Having people just outside your window all day is a bit unnerving.  We don’t have central air and I keep my windows open when possible in the summer.  My office overlooks the porch roof but the porch was converted into two interior rooms over the years.  (The house was build about 1890.)  With the extreme weather we’ve been getting (rain storms that routinely dump three or four inches of rain in a short period, especially), leaks have developed.  As of this summer, after five years of ownership, we finally have a completely new roof—we had to have it done in parts because it’s not like we have professors’ salaries.  That meant that roofers were outside my office window all day back in August.  Now this is weird.  I was literally six feet away from some of them some of the time, sitting at my laptop, trying not to watch them instead of working.  The roofers, meanwhile, completely ignored me.  Never once when I glanced up did I see any of them looking in the window.

Don’t Stare

By the end of the day I was freaked out.  You see, as much as I like performing (as any good teacher does), I don’t like being looked at while I’m working at a desk.  I deeply dislike desk jobs and my posture throughout the day becomes, well, idiosyncratic.  Being forced to act as if I were in a sea of cubicles again was difficult.  Of course, I work longer hours now than I did as a commuter (one of the reasons, I expect, many employers don’t insist on people coming back to the office).  Knowing that someone could be watching you, even if they’re not, makes me uncomfortable.  

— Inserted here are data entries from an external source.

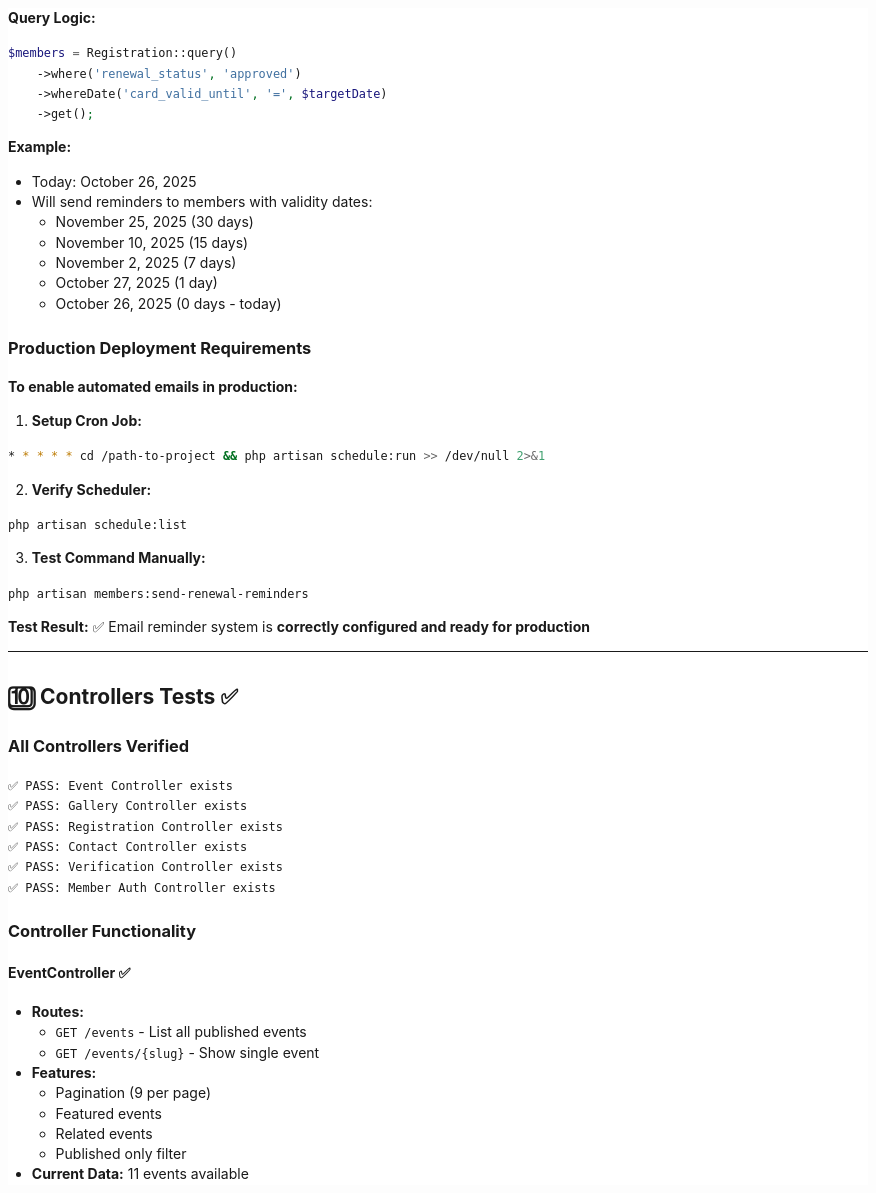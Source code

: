 **Query Logic:**
```php
$members = Registration::query()
    ->where('renewal_status', 'approved')
    ->whereDate('card_valid_until', '=', $targetDate)
    ->get();
```

**Example:**
- Today: October 26, 2025
- Will send reminders to members with validity dates:
  - November 25, 2025 (30 days)
  - November 10, 2025 (15 days)
  - November 2, 2025 (7 days)
  - October 27, 2025 (1 day)
  - October 26, 2025 (0 days - today)

### Production Deployment Requirements

**To enable automated emails in production:**

1. **Setup Cron Job:**
```bash
* * * * * cd /path-to-project && php artisan schedule:run >> /dev/null 2>&1
```

2. **Verify Scheduler:**
```bash
php artisan schedule:list
```

3. **Test Command Manually:**
```bash
php artisan members:send-renewal-reminders
```

**Test Result:** ✅ Email reminder system is **correctly configured and ready for production**

---

## 🔟 Controllers Tests ✅

### All Controllers Verified
```
✅ PASS: Event Controller exists
✅ PASS: Gallery Controller exists
✅ PASS: Registration Controller exists
✅ PASS: Contact Controller exists
✅ PASS: Verification Controller exists
✅ PASS: Member Auth Controller exists
```

### Controller Functionality

#### EventController ✅
- **Routes:**
  - `GET /events` - List all published events
  - `GET /events/{slug}` - Show single event
- **Features:**
  - Pagination (9 per page)
  - Featured events
  - Related events
  - Published only filter
- **Current Data:** 11 events available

I considered how it must be for a zoo animal.  Yes, they’re given some privacy, but it’s often limited.  Animals don’t like to be stared at.  (Despite what materialist tell us, we all know what that  feels like and it makes us fidgety.)  When I’m out jogging I find that if I don’t look directly at them, I can get pretty close to many animals.  If you make eye contact, however, they more quickly scurry away.  Those in zoos must eventually become inured to the staring over time, or at least come to realize that nobody’s going to hurt them.  Still, given their druthers, I expect most of them would rather be in the wild where they can do what they do, no matter how boring, without being watched.  And no roofs over their heads at all.